======== DATA SHOWN

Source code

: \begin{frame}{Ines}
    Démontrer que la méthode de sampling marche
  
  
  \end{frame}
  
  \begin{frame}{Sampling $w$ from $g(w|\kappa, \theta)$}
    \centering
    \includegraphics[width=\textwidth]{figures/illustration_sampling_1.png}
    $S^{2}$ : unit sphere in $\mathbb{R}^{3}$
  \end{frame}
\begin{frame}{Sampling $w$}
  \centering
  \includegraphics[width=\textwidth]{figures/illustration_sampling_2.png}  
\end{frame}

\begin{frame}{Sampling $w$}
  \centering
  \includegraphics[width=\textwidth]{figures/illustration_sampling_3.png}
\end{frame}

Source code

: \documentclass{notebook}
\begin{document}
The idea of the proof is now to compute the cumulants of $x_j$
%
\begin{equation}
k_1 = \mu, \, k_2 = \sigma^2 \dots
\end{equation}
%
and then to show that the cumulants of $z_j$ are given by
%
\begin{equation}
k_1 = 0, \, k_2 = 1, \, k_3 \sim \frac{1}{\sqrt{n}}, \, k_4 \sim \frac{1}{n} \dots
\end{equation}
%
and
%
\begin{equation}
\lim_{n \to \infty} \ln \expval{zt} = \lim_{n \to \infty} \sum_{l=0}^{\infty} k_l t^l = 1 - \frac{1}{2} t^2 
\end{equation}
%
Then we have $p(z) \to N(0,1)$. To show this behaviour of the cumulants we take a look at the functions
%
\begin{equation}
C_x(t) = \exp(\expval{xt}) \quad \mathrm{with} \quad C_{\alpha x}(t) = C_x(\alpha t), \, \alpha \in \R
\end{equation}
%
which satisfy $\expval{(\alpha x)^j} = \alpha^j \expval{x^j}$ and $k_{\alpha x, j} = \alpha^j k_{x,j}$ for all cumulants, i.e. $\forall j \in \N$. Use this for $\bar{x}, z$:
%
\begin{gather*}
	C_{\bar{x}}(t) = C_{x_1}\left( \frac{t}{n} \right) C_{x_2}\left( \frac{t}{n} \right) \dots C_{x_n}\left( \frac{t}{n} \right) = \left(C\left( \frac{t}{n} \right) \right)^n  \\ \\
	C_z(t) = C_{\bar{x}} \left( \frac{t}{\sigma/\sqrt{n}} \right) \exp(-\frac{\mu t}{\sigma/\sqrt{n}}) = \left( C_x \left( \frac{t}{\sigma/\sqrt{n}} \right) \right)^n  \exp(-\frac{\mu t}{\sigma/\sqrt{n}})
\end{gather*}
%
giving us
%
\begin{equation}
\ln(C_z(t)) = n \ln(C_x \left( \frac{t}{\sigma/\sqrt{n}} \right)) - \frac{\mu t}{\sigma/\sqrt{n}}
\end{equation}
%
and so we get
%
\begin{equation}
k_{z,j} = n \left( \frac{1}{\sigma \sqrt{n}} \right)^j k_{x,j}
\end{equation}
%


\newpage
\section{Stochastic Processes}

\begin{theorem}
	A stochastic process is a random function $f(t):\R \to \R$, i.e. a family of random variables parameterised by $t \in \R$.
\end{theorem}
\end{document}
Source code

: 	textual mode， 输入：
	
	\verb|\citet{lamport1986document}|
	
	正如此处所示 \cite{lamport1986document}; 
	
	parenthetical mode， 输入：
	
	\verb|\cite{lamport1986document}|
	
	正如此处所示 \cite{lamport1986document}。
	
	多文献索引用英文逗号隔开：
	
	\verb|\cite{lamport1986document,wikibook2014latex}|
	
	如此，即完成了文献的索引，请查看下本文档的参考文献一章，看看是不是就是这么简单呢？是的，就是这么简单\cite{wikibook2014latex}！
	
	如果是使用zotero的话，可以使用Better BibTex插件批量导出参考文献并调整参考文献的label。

================

*TASK ITEM*:
Extract the full listing and reproduce each line exactly.

*YOUR RESPONSE*:
Source code

: \begin{frame}{Ines}
    Démontrer que la méthode de sampling marche
  
  
  \end{frame}
  
  \begin{frame}{Sampling $w$ from $g(w|\kappa, \theta)$}
    \centering
    \includegraphics[width=\textwidth]{figures/illustration_sampling_1.png}
    $S^{2}$ : unit sphere in $\mathbb{R}^{3}$
  \end{frame}
\begin{frame}{Sampling $w$}
  \centering
  \includegraphics[width=\textwidth]{figures/illustration_sampling_2.png}  
\end{frame}

\begin{frame}{Sampling $w$}
  \centering
  \includegraphics[width=\textwidth]{figures/illustration_sampling_3.png}
\end{frame}

Source code

: \documentclass{notebook}
\begin{document}
The idea of the proof is now to compute the cumulants of $x_j$
%
\begin{equation}
k_1 = \mu, \, k_2 = \sigma^2 \dots
\end{equation}
%
and then to show that the cumulants of $z_j$ are given by
%
\begin{equation}
k_1 = 0, \, k_2 = 1, \, k_3 \sim \frac{1}{\sqrt{n}}, \, k_4 \sim \frac{1}{n} \dots
\end{equation}
%
and
%
\begin{equation}
\lim_{n \to \infty} \ln \expval{zt} = \lim_{n \to \infty} \sum_{l=0}^{\infty} k_l t^l = 1 - \frac{1}{2} t^2 
\end{equation}
%
Then we have $p(z) \to N(0,1)$. To show this behaviour of the cumulants we take a look at the functions
%
\begin{equation}
C_x(t) = \exp(\expval{xt}) \quad \mathrm{with} \quad C_{\alpha x}(t) = C_x(\alpha t), \, \alpha \in \R
\end{equation}
%
which satisfy $\expval{(\alpha x)^j} = \alpha^j \expval{x^j}$ and $k_{\alpha x, j} = \alpha^j k_{x,j}$ for all cumulants, i.e. $\forall j \in \N$. Use this for $\bar{x}, z$:
%
\begin{gather*}
	C_{\bar{x}}(t) = C_{x_1}\left( \frac{t}{n} \right) C_{x_2}\left( \frac{t}{n} \right) \dots C_{x_n}\left( \frac{t}{n} \right) = \left(C\left( \frac{t}{n} \right) \right)^n  \\ \\
	C_z(t) = C_{\bar{x}} \left( \frac{t}{\sigma/\sqrt{n}} \right) \exp(-\frac{\mu t}{\sigma/\sqrt{n}}) = \left( C_x \left( \frac{t}{\sigma/\sqrt{n}} \right) \right)^n  \exp(-\frac{\mu t}{\sigma/\sqrt{n}})
\end{gather*}
%
giving us
%
\begin{equation}
\ln(C_z(t)) = n \ln(C_x \left( \frac{t}{\sigma/\sqrt{n}} \right)) - \frac{\mu t}{\sigma/\sqrt{n}}
\end{equation}
%
and so we get
%
\begin{equation}
k_{z,j} = n \left( \frac{1}{\sigma \sqrt{n}} \right)^j k_{x,j}
\end{equation}
%


\newpage
\section{Stochastic Processes}

\begin{theorem}
	A stochastic process is a random function $f(t):\R \to \R$, i.e. a family of random variables parameterised by $t \in \R$.
\end{theorem}
\end{document}
Source code

: 	textual mode， 输入：
	
	\verb|\citet{lamport1986document}|
	
	正如此处所示 \cite{lamport1986document}; 
	
	parenthetical mode， 输入：
	
	\verb|\cite{lamport1986document}|
	
	正如此处所示 \cite{lamport1986document}。
	
	多文献索引用英文逗号隔开：
	
	\verb|\cite{lamport1986document,wikibook2014latex}|
	
	如此，即完成了文献的索引，请查看下本文档的参考文献一章，看看是不是就是这么简单呢？是的，就是这么简单\cite{wikibook2014latex}！
	
	如果是使用zotero的话，可以使用Better BibTex插件批量导出参考文献并调整参考文献的label。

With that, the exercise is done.